Cold Soba Sesame Salad
Recipe adapted from Skinnytaste Meal Prep
by Gina Homolka
Serves 4
Salad
8 ounces dry soba noodles (I used buckwheat)
1 cup bite-sized broccoli florets*
1/2 cup sugar snap peas, cut into thirds*
1 small red bell pepper, thinly sliced
1 cup grated or shredded carrots
3 scallions, green parts only, thinly sliced
1/4 cup chopped cilantro
crushed roasted peanuts, for serving
Dressing
1/4 cup soy sauce or tamari
2 tablespoons unseasoned rice vinegar
2 tablespoons mirin
1 tablespoon toasted sesame oil
1 teaspoon grated fresh ginger*
1 garlic clove, minced*
1 teaspoon Sriracha sauce, plus more for serving
2 teaspoons toasted sesame seeds, plus1 teaspoon garnish
Notes: This is an extremely versatile recipe. Use whatever veggies you have on hand. I didn't have broccoli so I subbed in sliced cucumber which worked nicely. I also think the dressing is somewhat mild and next time I would use more fresh ginger and garlic to pump up the flavors.
Bring a large pot of water to a boil (do not add salt). Add the noodles and cook according to the package directions. Add the broccoli and peas about 1 minute before the noodles are ready, then drain together in a large colander and rinse with cold water for about 30 seconds, agitating with your hands.

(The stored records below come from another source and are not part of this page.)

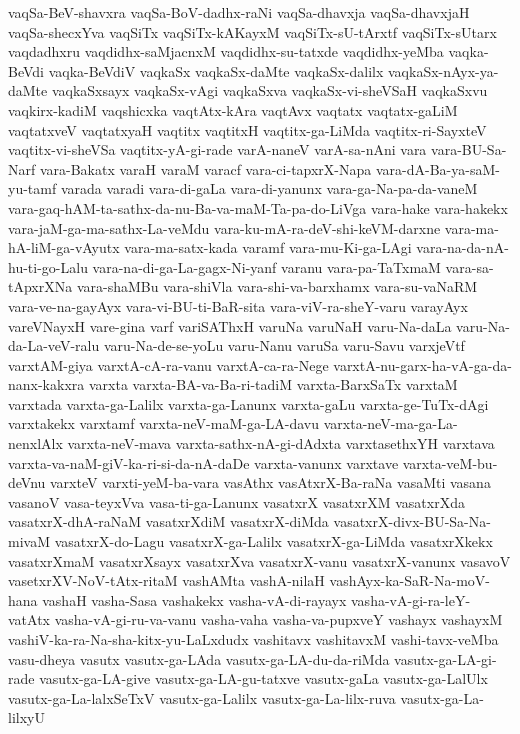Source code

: {vaqSa-BeV-shavxra
vaqSa-BoV-dadhx-raNi
vaqSa-dhavxja
vaqSa-dhavxjaH
vaqSa-shecxYva
vaqSiTx
vaqSiTx-kAKayxM
vaqSiTx-sU-tArxtf
vaqSiTx-sUtarx
vaqdadhxru
vaqdidhx-saMjacnxM
vaqdidhx-su-tatxde
vaqdidhx-yeMba
vaqka-BeVdi
vaqka-BeVdiV
vaqkaSx
vaqkaSx-daMte
vaqkaSx-dalilx
vaqkaSx-nAyx-ya-daMte
vaqkaSxsayx
vaqkaSx-vAgi
vaqkaSxva
vaqkaSx-vi-sheVSaH
vaqkaSxvu
vaqkirx-kadiM
vaqshicxka
vaqtAtx-kAra
vaqtAvx
vaqtatx
vaqtatx-gaLiM
vaqtatxveV
vaqtatxyaH
vaqtitx
vaqtitxH
vaqtitx-ga-LiMda
vaqtitx-ri-SayxteV
vaqtitx-vi-sheVSa
vaqtitx-yA-gi-rade
varA-naneV
varA-sa-nAni
vara
vara-BU-Sa-Narf
vara-Bakatx
varaH
varaM
varacf
vara-ci-tapxrX-Napa
vara-dA-Ba-ya-saM-yu-tamf
varada
varadi
vara-di-gaLa
vara-di-yanunx
vara-ga-Na-pa-da-vaneM
vara-gaq-hAM-ta-sathx-da-nu-Ba-va-maM-Ta-pa-do-LiVga
vara-hake
vara-hakekx
vara-jaM-ga-ma-sathx-La-veMdu
vara-ku-mA-ra-deV-shi-keVM-darxne
vara-ma-hA-liM-ga-vAyutx
vara-ma-satx-kada
varamf
vara-mu-Ki-ga-LAgi
vara-na-da-nA-hu-ti-go-Lalu
vara-na-di-ga-La-gagx-Ni-yanf
varanu
vara-pa-TaTxmaM
vara-sa-tApxrXNa
vara-shaMBu
vara-shiVla
vara-shi-va-barxhamx
vara-su-vaNaRM
vara-ve-na-gayAyx
vara-vi-BU-ti-BaR-sita
vara-viV-ra-sheY-varu
varayAyx
vareVNayxH
vare-gina
varf
variSAThxH
varuNa
varuNaH
varu-Na-daLa
varu-Na-da-La-veV-ralu
varu-Na-de-se-yoLu
varu-Nanu
varuSa
varu-Savu
varxjeVtf
varxtAM-giya
varxtA-cA-ra-vanu
varxtA-ca-ra-Nege
varxtA-nu-garx-ha-vA-ga-da-nanx-kakxra
varxta
varxta-BA-va-Ba-ri-tadiM
varxta-BarxSaTx
varxtaM
varxtada
varxta-ga-Lalilx
varxta-ga-Lanunx
varxta-gaLu
varxta-ge-TuTx-dAgi
varxtakekx
varxtamf
varxta-neV-maM-ga-LA-davu
varxta-neV-ma-ga-La-nenxlAlx
varxta-neV-mava
varxta-sathx-nA-gi-dAdxta
varxtasethxYH
varxtava
varxta-va-naM-giV-ka-ri-si-da-nA-daDe
varxta-vanunx
varxtave
varxta-veM-bu-deVnu
varxteV
varxti-yeM-ba-vara
vasAthx
vasAtxrX-Ba-raNa
vasaMti
vasana
vasanoV
vasa-teyxVva
vasa-ti-ga-Lanunx
vasatxrX
vasatxrXM
vasatxrXda
vasatxrX-dhA-raNaM
vasatxrXdiM
vasatxrX-diMda
vasatxrX-divx-BU-Sa-Na-mivaM
vasatxrX-do-Lagu
vasatxrX-ga-Lalilx
vasatxrX-ga-LiMda
vasatxrXkekx
vasatxrXmaM
vasatxrXsayx
vasatxrXva
vasatxrX-vanu
vasatxrX-vanunx
vasavoV
vasetxrXV-NoV-tAtx-ritaM
vashAMta
vashA-nilaH
vashAyx-ka-SaR-Na-moV-hana
vashaH
vasha-Sasa
vashakekx
vasha-vA-di-rayayx
vasha-vA-gi-ra-leY-vatAtx
vasha-vA-gi-ru-va-vanu
vasha-vaha
vasha-va-pupxveY
vashayx
vashayxM
vashiV-ka-ra-Na-sha-kitx-yu-LaLxdudx
vashitavx
vashitavxM
vashi-tavx-veMba
vasu-dheya
vasutx
vasutx-ga-LAda
vasutx-ga-LA-du-da-riMda
vasutx-ga-LA-gi-rade
vasutx-ga-LA-give
vasutx-ga-LA-gu-tatxve
vasutx-gaLa
vasutx-ga-LalUlx
vasutx-ga-La-lalxSeTxV
vasutx-ga-Lalilx
vasutx-ga-La-lilx-ruva
vasutx-ga-La-lilxyU
}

Make the dressing: In a small bowl, whisk together the soy sauce, rice vinegar, miring, sesame oil, ginger, garlic, Sriracha, and sesame seeds.
To serve: Divide the noodles, broccoli, and peas among 4 shallow bowls, about 1-1/2 cups each, and top with bell pepper, carrots, scallions, and cilantro. Top each with about 2-1/2 tablespoons of the dressing, a sprinkle of sesame seeds and peanuts, and serve right away.
Love how perfect this is for lunch meal prepping!!